The complaint was filed in federal court in San Jose, California and alleges that Microsoft has illegally used its monopoly power to restrict competition, limit consumer choice and attempt tomonopolize the growing field of digital media.
The complaint alleges that Microsoft has pursued a broad course of predatory conduct over a period of years by abusing its monopoly power, resulting in substantial lost revenue and business for RealNetworks.
For example, the complaint alleges that Microsoft has used its monopoly power to restrict how PC makers install competing media players while forcing every Windows user to take Microsoft’s media player, whether they want it or not.
“While we much prefer competing in the market – as we are doing and have done for 9 years — our Board has made a carefully considered business decision to take this action to end Microsoft’s illegal conduct and recover substantial damages on behalf of our shareholders,” said Rob Glaser, Chairman and CEO.

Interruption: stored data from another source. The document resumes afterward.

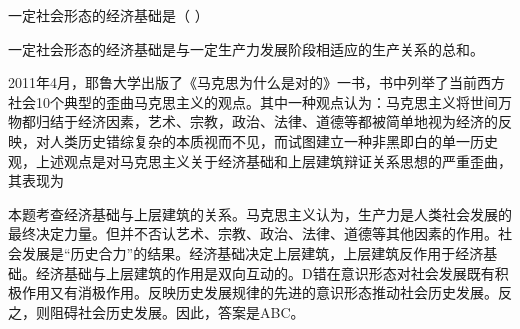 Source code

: \question 一定社会形态的经济基础是（ ）
\par{}
\begin{solution}一定社会形态的经济基础是与一定生产力发展阶段相适应的生产关系的总和。
\end{solution}
\question 2011年4月，耶鲁大学出版了《马克思为什么是对的》一书，书中列举了当前西方社会10个典型的歪曲马克思主义的观点。其中一种观点认为：马克思主义将世间万物都归结于经济因素，艺术、宗教，政治、法律、道德等都被简单地视为经济的反映，对人类历史错综复杂的本质视而不见，而试图建立一种非黑即白的单一历史观，上述观点是对马克思主义关于经济基础和上层建筑辩证关系思想的严重歪曲，其表现为
\par{}
\begin{solution}本题考查经济基础与上层建筑的关系。马克思主义认为，生产力是人类社会发展的最终决定力量。但并不否认艺术、宗教、政治、法律、道德等其他因素的作用。社会发展是``历史合力''的结果。经济基础决定上层建筑，上层建筑反作用于经济基础。经济基础与上层建筑的作用是双向互动的。D错在意识形态对社会发展既有积极作用又有消极作用。反映历史发展规律的先进的意识形态推动社会历史发展。反之，则阻碍社会历史发展。因此，答案是ABC。
\end{solution}
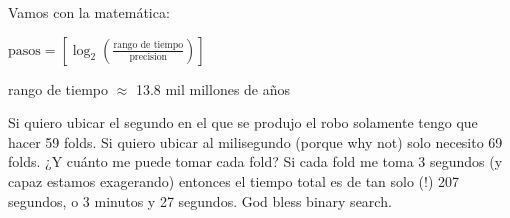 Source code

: \documentclass[12pt]{article}
\begin{document}
\vspace{0.5em}

Vamos con la matemática:

\begin{center}
$\text{pasos} = \left[ \log_2 \left( \frac{\text{rango de tiempo}}{\text{precision}} \right) \right]$
\end{center}

\begin{center}
rango de tiempo $\approx$ 13.8 mil millones de años
\end{center}

Si quiero ubicar el segundo en el que se produjo el robo solamente tengo que hacer 59 folds. Si quiero ubicar al milisegundo (porque why not) solo necesito 69 folds. ¿Y cuánto me puede tomar cada fold? Si cada fold me toma 3 segundos (y capaz estamos exagerando) entonces el tiempo total es de tan solo (!) 207 segundos, o 3 minutos y 27 segundos. God bless binary search.
\end{document}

Glaser added, “Despite Microsoft’s tactics, RealNetworks has continued to innovate and diversify, and we will continue to do so. Over the last five quarters, we’ve successfully grown our business as a whole by introducing exciting new products and services, and we’re on track for our sixth straight quarter of revenue growth. However, we believe our business would be substantially larger today if Microsoft were playing by the rules.”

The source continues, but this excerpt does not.